A total of 88,335 patients diagnosed with bladder cancer were included. Among adults with NMIBC (n = 66,071) and MIBC (n = 18,879), 0.3% and 3.9% had bladder cancer metastatic to the lungs at diagnosis. Synchronous second primary lung cancers were diagnosed in 0.4% and 0.7% of patients with NMIBC and MIBC, respectively. Compared to the general population, the SIR for synchronous lung cancers among adults with NMIBC was 2.5 (95% CI 2.3– 2.9) and was 4.7 (95% CI 4.0– 5.6) for adults with MIBC.

CONCLUSIONS:

Bladder cancer metastatic to the lung is more common in adults with MIBC compared to NMIBC. There are similar frequencies of synchronous second primary lung cancers regardless of initial bladder cancer stage.

INTRODUCTION

At the time of a new bladder cancer diagnosis, it is common to discover indeterminate lung lesions on staging imaging. These findings may represent the presence of metastatic bladder cancer or a second primary lung cancer. These difficult clinical conundrums usually require further diagnostic pursuit, potentially including a biopsy or interval imaging. This subsequent evaluation may delay definitive treatment which is critical to good outcomes in aggressive bladder cancer [1, 2]. An additional consideration is how diagnosing a second primary cancer may also lead to considerable changes in the original bladder cancer treatment plan.
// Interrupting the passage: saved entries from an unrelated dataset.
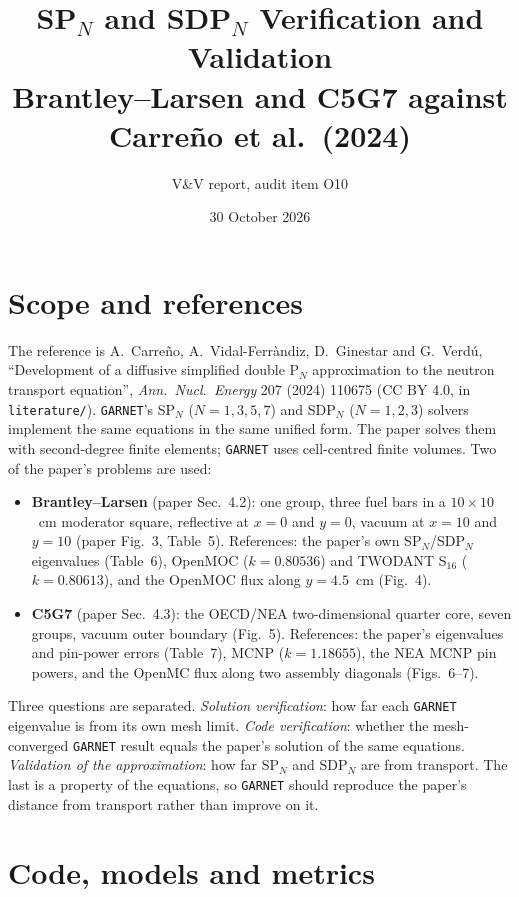 \documentclass[a4paper,10pt]{article}
\title{\textbf{SP$_N$ and SDP$_N$ Verification and Validation}\\
\large Brantley--Larsen and C5G7 against Carre\~no et al.\ (2024)}
\author{\garnet{} V\&V report, audit item O10}
\date{30 October 2026}
\newcommand{\garnet}{\texttt{GARNET}}
\newcommand{\code}[1]{\texttt{#1}}
\begin{document}
\maketitle



\section{Scope and references}

The reference is A.~Carre\~no, A.~Vidal-Ferr\`andiz, D.~Ginestar and G.~Verd\'u,
``Development of a diffusive simplified double P$_N$ approximation to the
neutron transport equation'', \emph{Ann.\ Nucl.\ Energy} 207 (2024) 110675
(CC BY 4.0, in \code{literature/}). \garnet's SP$_N$ ($N = 1, 3, 5, 7$) and
SDP$_N$ ($N = 1, 2, 3$) solvers implement the same equations in the same
unified form. The paper solves them with second-degree finite elements;
\garnet{} uses cell-centred finite volumes. Two of the paper's problems are
used:

\begin{itemize}
\item \textbf{Brantley--Larsen} (paper Sec.~4.2): one group, three fuel bars
  in a $10 \times 10$~cm moderator square, reflective at $x = 0$ and $y = 0$,
  vacuum at $x = 10$ and $y = 10$ (paper Fig.~3, Table~5). References: the
  paper's own SP$_N$/SDP$_N$ eigenvalues (Table~6), OpenMOC
  ($k = 0.80536$) and TWODANT S$_{16}$ ($k = 0.80613$), and the OpenMOC flux
  along $y = 4.5$~cm (Fig.~4).
\item \textbf{C5G7} (paper Sec.~4.3): the OECD/NEA two-dimensional
  quarter core, seven groups, vacuum outer boundary (Fig.~5). References: the
  paper's eigenvalues and pin-power errors (Table~7), MCNP
  ($k = 1.18655$), the NEA MCNP pin powers, and the OpenMC flux along two
  assembly diagonals (Figs.~6--7).
\end{itemize}

Three questions are separated. \emph{Solution verification}: how far each
\garnet{} eigenvalue is from its own mesh limit. \emph{Code verification}:
whether the mesh-converged \garnet{} result equals the paper's solution of
the same equations. \emph{Validation of the approximation}: how far SP$_N$
and SDP$_N$ are from transport. The last is a property of the equations, so
\garnet{} should reproduce the paper's distance from transport rather than
improve on it.

\section{Code, models and metrics}
\end{document}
In general, cancer survivors are at an increased risk of developing second primary malignancies, particularly when cancers share common risk-factors, such as tobacco use [3]. An estimated 712,000 bladder cancer patients in the US will be at risk for second cancers as survival increases with improved bladder cancer treatments [4]. Timely diagnosis of second malignancies is critical for improving survivorship and decreasing morbidity and mortality from secondary disease [5].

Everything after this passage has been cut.